Recent years have seen a rise in the incidence nationwide of so-called superbugs – MRSA and Clostridium difficile being the chief enemies in this war to keep the wards clean.
But now Bradford’s hospitals are about to deploy what could be a weapon of mass destruction – or as near as you can get in the murky, microscopic world of pathogens – to drastically reduce the threat of infection from these lurking potential killers.
There may well be some minor disruption as patients are temporarily moved out of wards to allow staff to use this brand new cleaning technique which utilises the very hi-tech sounding “hydrogen peroxide vapour” to eliminate superbugs, but that will surely be a small price to pay.

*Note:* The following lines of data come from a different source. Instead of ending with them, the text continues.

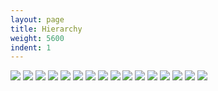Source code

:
 ```yaml
---
layout: page
title: Hierarchy
weight: 5600
indent: 1
---
```


<img src="SCENE HIERARCHY Tutorial.001.jpg" />
<img src="SCENE HIERARCHY Tutorial.002.jpg" />
<img src="SCENE HIERARCHY Tutorial.003.jpg" />
<img src="SCENE HIERARCHY Tutorial.004.jpg" />
<img src="SCENE HIERARCHY Tutorial.005.jpg" />
<img src="SCENE HIERARCHY Tutorial.006.jpg" />
<img src="SCENE HIERARCHY Tutorial.007.jpg" />
<img src="SCENE HIERARCHY Tutorial.008.jpg" />
<img src="SCENE HIERARCHY Tutorial.009.jpg" />
<img src="SCENE HIERARCHY Tutorial.010.jpg" />
<img src="SCENE HIERARCHY Tutorial.011.jpg" />
<img src="SCENE HIERARCHY Tutorial.012.jpg" />
<img src="SCENE HIERARCHY Tutorial.013.jpg" />
<img src="SCENE HIERARCHY Tutorial.014.jpg" />
<img src="SCENE HIERARCHY Tutorial.015.jpg" />
<img src="SCENE HIERARCHY Tutorial.016.jpg" />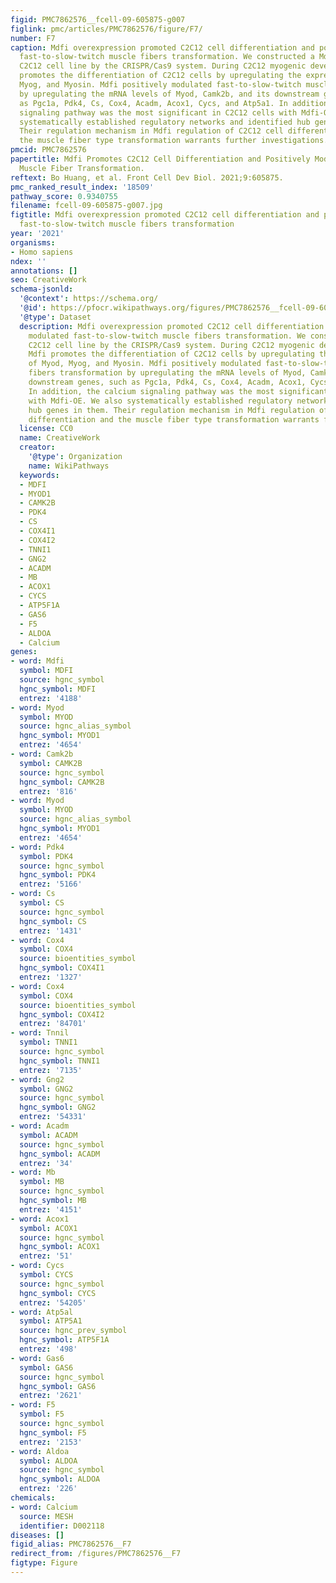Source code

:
 ```yaml
---
figid: PMC7862576__fcell-09-605875-g007
figlink: pmc/articles/PMC7862576/figure/F7/
number: F7
caption: Mdfi overexpression promoted C2C12 cell differentiation and positively modulated
  fast-to-slow-twitch muscle fibers transformation. We constructed a Mdfi-overexpressing
  C2C12 cell line by the CRISPR/Cas9 system. During C2C12 myogenic development, Mdfi
  promotes the differentiation of C2C12 cells by upregulating the expression of Myod,
  Myog, and Myosin. Mdfi positively modulated fast-to-slow-twitch muscle fibers transformation
  by upregulating the mRNA levels of Myod, Camk2b, and its downstream genes, such
  as Pgc1a, Pdk4, Cs, Cox4, Acadm, Acox1, Cycs, and Atp5a1. In addition, the calcium
  signaling pathway was the most significant in C2C12 cells with Mdfi-OE. We also
  systematically established regulatory networks and identified hub genes in them.
  Their regulation mechanism in Mdfi regulation of C2C12 cell differentiation and
  the muscle fiber type transformation warrants further investigations.
pmcid: PMC7862576
papertitle: Mdfi Promotes C2C12 Cell Differentiation and Positively Modulates Fast-to-Slow-Twitch
  Muscle Fiber Transformation.
reftext: Bo Huang, et al. Front Cell Dev Biol. 2021;9:605875.
pmc_ranked_result_index: '18509'
pathway_score: 0.9340755
filename: fcell-09-605875-g007.jpg
figtitle: Mdfi overexpression promoted C2C12 cell differentiation and positively modulated
  fast-to-slow-twitch muscle fibers transformation
year: '2021'
organisms:
- Homo sapiens
ndex: ''
annotations: []
seo: CreativeWork
schema-jsonld:
  '@context': https://schema.org/
  '@id': https://pfocr.wikipathways.org/figures/PMC7862576__fcell-09-605875-g007.html
  '@type': Dataset
  description: Mdfi overexpression promoted C2C12 cell differentiation and positively
    modulated fast-to-slow-twitch muscle fibers transformation. We constructed a Mdfi-overexpressing
    C2C12 cell line by the CRISPR/Cas9 system. During C2C12 myogenic development,
    Mdfi promotes the differentiation of C2C12 cells by upregulating the expression
    of Myod, Myog, and Myosin. Mdfi positively modulated fast-to-slow-twitch muscle
    fibers transformation by upregulating the mRNA levels of Myod, Camk2b, and its
    downstream genes, such as Pgc1a, Pdk4, Cs, Cox4, Acadm, Acox1, Cycs, and Atp5a1.
    In addition, the calcium signaling pathway was the most significant in C2C12 cells
    with Mdfi-OE. We also systematically established regulatory networks and identified
    hub genes in them. Their regulation mechanism in Mdfi regulation of C2C12 cell
    differentiation and the muscle fiber type transformation warrants further investigations.
  license: CC0
  name: CreativeWork
  creator:
    '@type': Organization
    name: WikiPathways
  keywords:
  - MDFI
  - MYOD1
  - CAMK2B
  - PDK4
  - CS
  - COX4I1
  - COX4I2
  - TNNI1
  - GNG2
  - ACADM
  - MB
  - ACOX1
  - CYCS
  - ATP5F1A
  - GAS6
  - F5
  - ALDOA
  - Calcium
genes:
- word: Mdfi
  symbol: MDFI
  source: hgnc_symbol
  hgnc_symbol: MDFI
  entrez: '4188'
- word: Мyod
  symbol: MYOD
  source: hgnc_alias_symbol
  hgnc_symbol: MYOD1
  entrez: '4654'
- word: Camk2b
  symbol: CAMK2B
  source: hgnc_symbol
  hgnc_symbol: CAMK2B
  entrez: '816'
- word: Myod
  symbol: MYOD
  source: hgnc_alias_symbol
  hgnc_symbol: MYOD1
  entrez: '4654'
- word: Pdk4
  symbol: PDK4
  source: hgnc_symbol
  hgnc_symbol: PDK4
  entrez: '5166'
- word: Cs
  symbol: CS
  source: hgnc_symbol
  hgnc_symbol: CS
  entrez: '1431'
- word: Cox4
  symbol: COX4
  source: bioentities_symbol
  hgnc_symbol: COX4I1
  entrez: '1327'
- word: Cox4
  symbol: COX4
  source: bioentities_symbol
  hgnc_symbol: COX4I2
  entrez: '84701'
- word: Tnnil
  symbol: TNNI1
  source: hgnc_symbol
  hgnc_symbol: TNNI1
  entrez: '7135'
- word: Gng2
  symbol: GNG2
  source: hgnc_symbol
  hgnc_symbol: GNG2
  entrez: '54331'
- word: Acadm
  symbol: ACADM
  source: hgnc_symbol
  hgnc_symbol: ACADM
  entrez: '34'
- word: Mb
  symbol: MB
  source: hgnc_symbol
  hgnc_symbol: MB
  entrez: '4151'
- word: Acox1
  symbol: ACOX1
  source: hgnc_symbol
  hgnc_symbol: ACOX1
  entrez: '51'
- word: Cycs
  symbol: CYCS
  source: hgnc_symbol
  hgnc_symbol: CYCS
  entrez: '54205'
- word: Atp5al
  symbol: ATP5A1
  source: hgnc_prev_symbol
  hgnc_symbol: ATP5F1A
  entrez: '498'
- word: Gas6
  symbol: GAS6
  source: hgnc_symbol
  hgnc_symbol: GAS6
  entrez: '2621'
- word: F5
  symbol: F5
  source: hgnc_symbol
  hgnc_symbol: F5
  entrez: '2153'
- word: Aldoa
  symbol: ALDOA
  source: hgnc_symbol
  hgnc_symbol: ALDOA
  entrez: '226'
chemicals:
- word: Calcium
  source: MESH
  identifier: D002118
diseases: []
figid_alias: PMC7862576__F7
redirect_from: /figures/PMC7862576__F7
figtype: Figure
---
```

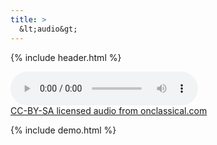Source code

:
 ```yaml
---
title: >
  &lt;audio&gt;
---
```


{% include header.html %}

<div id="demo">
	<audio src="https://ia801403.us.archive.org/27/items/onclassical-quality-wav-audio-files-of-classical-music/onclassical_demo_luisi_bach_partita_a-minor_bwv-827_1_small-version.wav" controls></audio>
	<div>
		<a href="https://archive.org/details/onclassical-quality-wav-audio-files-of-classical-music/onclassical_demo_luisi_bach_partita_a-minor_bwv-827_1_small-version.wav">CC-BY-SA licensed audio from onclassical.com</a>
	</div>
</div>

{% include demo.html %}
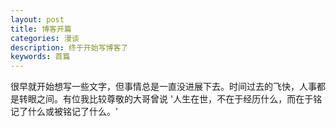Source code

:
 ```yaml
---
layout: post
title: 博客开篇
categories: 漫谈
description: 终于开始写博客了
keywords: 首篇 
---
```


很早就开始想写一些文字，但事情总是一直没进展下去。时间过去的飞快，人事都是转眼之间。有位我比较尊敬的大哥曾说 '人生在世，不在于经历什么，而在于铭记了什么或被铭记了什么。' 
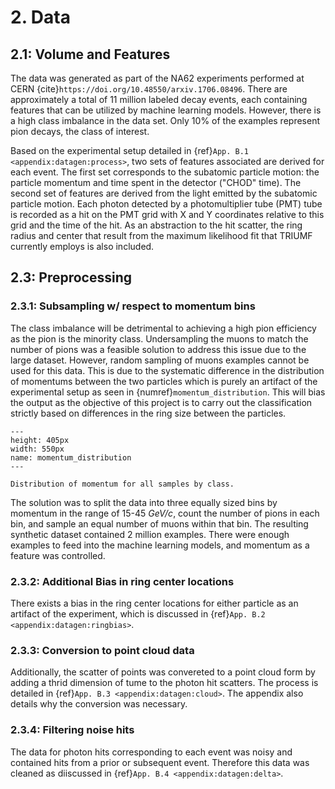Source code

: # 2. Data 

## 2.1: Volume and Features

The data was generated as part of the NA62 experiments performed at CERN {cite}`https://doi.org/10.48550/arxiv.1706.08496`.  There are approximately a total of 11 million labeled decay events, each containing features that can be utilized by machine learning models. However, there is a high class imbalance in the data set. Only 10% of the examples represent pion decays, the class of interest.

Based on the experimental setup detailed in {ref}`App. B.1 <appendix:datagen:process>`, two sets of features associated are derived for each event. The first set corresponds to the subatomic particle motion: the particle momentum and time spent in the detector ("CHOD" time). The second set of features are derived from the light emitted by the subatomic particle motion. Each photon detected by a photomultiplier tube (PMT) tube is recorded as a hit on the PMT grid with X and Y coordinates relative to this grid and the time of the hit. As an abstraction to the hit scatter, the ring radius and center that result from the maximum likelihood fit that TRIUMF currently employs is also included.

## 2.3: Preprocessing

### 2.3.1: Subsampling w/ respect to momentum bins

The class imbalance will be detrimental to achieving a high pion efficiency as the pion is the minority class. Undersampling the muons to match the number of pions was a feasible solution to address this issue due to the large dataset. However, random sampling of muons examples cannot be used for this data. This is due to the systematic difference in the distribution of momentums between the two particles which is purely an artifact of the experimental setup as seen in {numref}`momentum_distribution`. This will bias the output as the objective of this project is to carry out the classification strictly based on differences in the ring size between the particles. 

```{figure} ../images/eda_p_dist.svg
---
height: 405px
width: 550px
name: momentum_distribution
---

Distribution of momentum for all samples by class. 
```

The solution was to split the data into three equally sized bins by momentum in the range of 15-45 *GeV/c*, count the number of pions in each bin, and sample an equal number of muons within that bin. The resulting synthetic dataset contained 2 million examples. There were enough examples to feed into the machine learning models, and momentum as a feature was controlled. 

### 2.3.2: Additional Bias in ring center locations 

There exists a bias in the ring center locations for either particle as an artifact of the experiment, which is discussed in {ref}`App. B.2 <appendix:datagen:ringbias>`.

### 2.3.3: Conversion to point cloud data 

Additionally, the scatter of points was convereted to a point cloud form by adding a thrid dimension of tume to the photon hit scatters. The process is detailed in {ref}`App. B.3 <appendix:datagen:cloud>`. The appendix also details why the conversion was necessary.

### 2.3.4: Filtering noise hits 

The data for photon hits corresponding to each event was noisy and contained hits from a prior or subsequent event. Therefore this data was cleaned as diiscussed in  {ref}`App. B.4 <appendix:datagen:delta>`. 

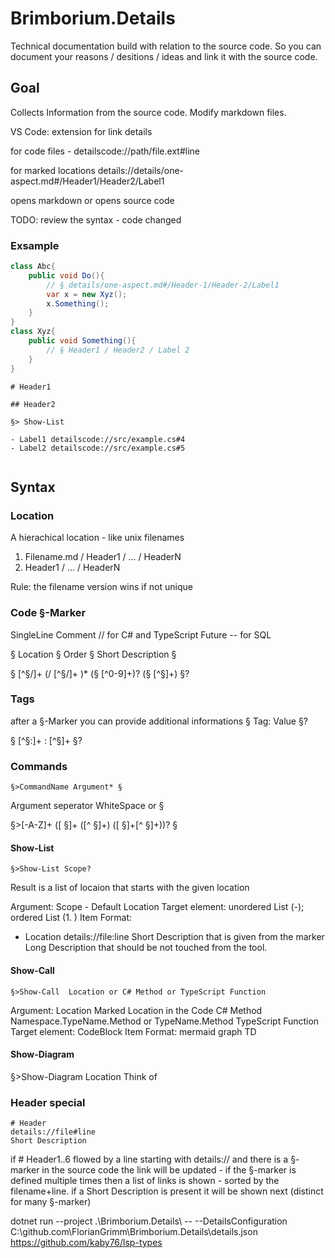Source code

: # Brimborium.Details

Technical documentation build with relation to the source code.
So you can document your reasons / desitions / ideas and link it with the source code.

## Goal

Collects Information from the source code.
Modify markdown files.

VS Code: extension for link details

for code files - 
detailscode://path/file.ext#line

for marked locations
details://details/one-aspect.md#/Header1/Header2/Label1 

opens markdown or opens source code

TODO: review the syntax - code changed

### Exsample

```CS
class Abc{
    public void Do(){
        // § details/one-aspect.md#/Header-1/Header-2/Label1
        var x = new Xyz();
        x.Something();
    }
}
class Xyz{
    public void Something(){
        // § Header1 / Header2 / Label 2
    }
}
```

```MD
# Header1

## Header2

§> Show-List

- Label1 detailscode://src/example.cs#4
- Label2 detailscode://src/example.cs#5


```

## Syntax

### Location

A hierachical location - like unix filenames

1) Filename.md / Header1 / ... / HeaderN
2) Header1 / ... / HeaderN

Rule: the filename version wins if not unique

### Code §-Marker

SingleLine Comment // for C# and TypeScript
Future -- for SQL

§ Location § Order § Short Description §

§ [^§/]+ (/ [^§/]+ )* (§ [^0-9]+)? (§ [^§]+) §?

### Tags
after a §-Marker you can provide additional informations
§ Tag: Value §?

§ [^§:]+ : [^§]+ §?

### Commands

```
§>CommandName Argument* §
```

Argument seperator WhiteSpace or §

§>[-A-Z]+ ([ §]+ ([^ §]+) ([ §]+[^ §]+))? §

#### Show-List
```
§>Show-List Scope?
```
Result is a list of locaion that starts with the given location

Argument: Scope - Default Location
Target element: unordered List (-); ordered List (1. )
Item Format:
- Location details://file:line
  Short Description that is given from the marker
  Long Description that should be not touched from the tool.

#### Show-Call
```
§>Show-Call  Location or C# Method or TypeScript Function
```
Argument: Location
Marked Location in the Code
C# Method Namespace.TypeName.Method or TypeName.Method 
TypeScript Function 
Target element: CodeBlock
Item Format:
mermaid graph TD

#### Show-Diagram
§>Show-Diagram Location
Think of



### Header special
```
# Header
details://file#line
Short Description
```
if # Header1..6 flowed by a line starting with details://
and there is a §-marker in the source code
the link will be updated - if the §-marker is defined multiple times then a list of links is shown - sorted by the filename+line.
if a Short Description is present it will be shown next (distinct for many §-marker)


dotnet run --project .\Brimborium.Details\ -- --DetailsConfiguration C:\github.com\FlorianGrimm\Brimborium.Details\details.json
https://github.com/kaby76/lsp-types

The Foundation Trust faces a tough target of having no more than 60 cases of C.diff in a year – a target it failed to meet last year and is in danger of missing again this year.
This new cleaning process, however, might well avoid that. At a cost of £8,000 a ward, this deep clean might not come cheap, but if it helps the trust avoid a punitive financial slap on the wrist for missing its target and – much more importantly – keeps patients at a much lower risk of contracting C-diff, then it will have been well worth the price.